→ **Exercise instructions**
Every entry below should be repeated exactly; the pictures should not.

(Extracted entries Opens)

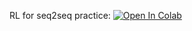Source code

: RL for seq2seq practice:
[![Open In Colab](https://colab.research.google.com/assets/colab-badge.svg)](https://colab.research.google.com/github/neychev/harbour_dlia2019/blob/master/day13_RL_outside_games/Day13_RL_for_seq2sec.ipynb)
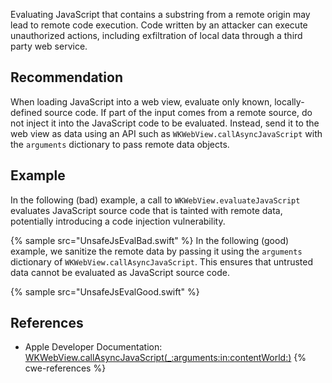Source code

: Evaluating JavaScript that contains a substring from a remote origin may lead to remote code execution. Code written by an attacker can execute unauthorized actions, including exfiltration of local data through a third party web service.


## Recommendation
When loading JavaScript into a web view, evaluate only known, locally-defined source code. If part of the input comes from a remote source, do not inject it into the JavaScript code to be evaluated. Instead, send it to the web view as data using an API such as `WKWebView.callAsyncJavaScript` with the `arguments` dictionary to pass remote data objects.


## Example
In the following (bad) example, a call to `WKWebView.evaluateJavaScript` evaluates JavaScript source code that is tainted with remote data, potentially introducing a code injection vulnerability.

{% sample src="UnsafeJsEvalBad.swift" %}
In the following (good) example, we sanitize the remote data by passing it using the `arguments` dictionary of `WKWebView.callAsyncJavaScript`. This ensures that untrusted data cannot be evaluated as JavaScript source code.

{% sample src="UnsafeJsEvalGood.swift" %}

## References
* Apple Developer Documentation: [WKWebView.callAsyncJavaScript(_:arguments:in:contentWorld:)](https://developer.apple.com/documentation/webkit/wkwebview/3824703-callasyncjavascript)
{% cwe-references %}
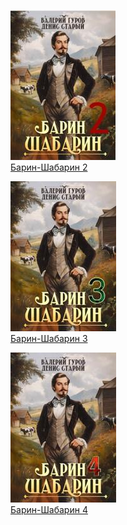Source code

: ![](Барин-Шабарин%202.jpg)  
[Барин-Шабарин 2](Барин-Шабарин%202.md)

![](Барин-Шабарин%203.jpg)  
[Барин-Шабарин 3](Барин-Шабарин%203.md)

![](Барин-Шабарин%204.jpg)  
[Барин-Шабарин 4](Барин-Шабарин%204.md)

(Extracted entries Closes)

→ **Written reply**
Source code

: RL for seq2seq practice:
[![Open In Colab](https://colab.research.google.com/assets/colab-badge.svg)](https://colab.research.google.com/github/neychev/harbour_dlia2019/blob/master/day13_RL_outside_games/Day13_RL_for_seq2sec.ipynb)
Source code

: Evaluating JavaScript that contains a substring from a remote origin may lead to remote code execution. Code written by an attacker can execute unauthorized actions, including exfiltration of local data through a third party web service.


## Recommendation
When loading JavaScript into a web view, evaluate only known, locally-defined source code. If part of the input comes from a remote source, do not inject it into the JavaScript code to be evaluated. Instead, send it to the web view as data using an API such as `WKWebView.callAsyncJavaScript` with the `arguments` dictionary to pass remote data objects.


## Example
In the following (bad) example, a call to `WKWebView.evaluateJavaScript` evaluates JavaScript source code that is tainted with remote data, potentially introducing a code injection vulnerability.

{% sample src="UnsafeJsEvalBad.swift" %}
In the following (good) example, we sanitize the remote data by passing it using the `arguments` dictionary of `WKWebView.callAsyncJavaScript`. This ensures that untrusted data cannot be evaluated as JavaScript source code.

{% sample src="UnsafeJsEvalGood.swift" %}

## References
* Apple Developer Documentation: [WKWebView.callAsyncJavaScript(_:arguments:in:contentWorld:)](https://developer.apple.com/documentation/webkit/wkwebview/3824703-callasyncjavascript)
{% cwe-references %}
Source code

: ![](Барин-Шабарин%202.jpg)  
[Барин-Шабарин 2](Барин-Шабарин%202.md)

![](Барин-Шабарин%203.jpg)  
[Барин-Шабарин 3](Барин-Шабарин%203.md)

![](Барин-Шабарин%204.jpg)  
[Барин-Шабарин 4](Барин-Шабарин%204.md)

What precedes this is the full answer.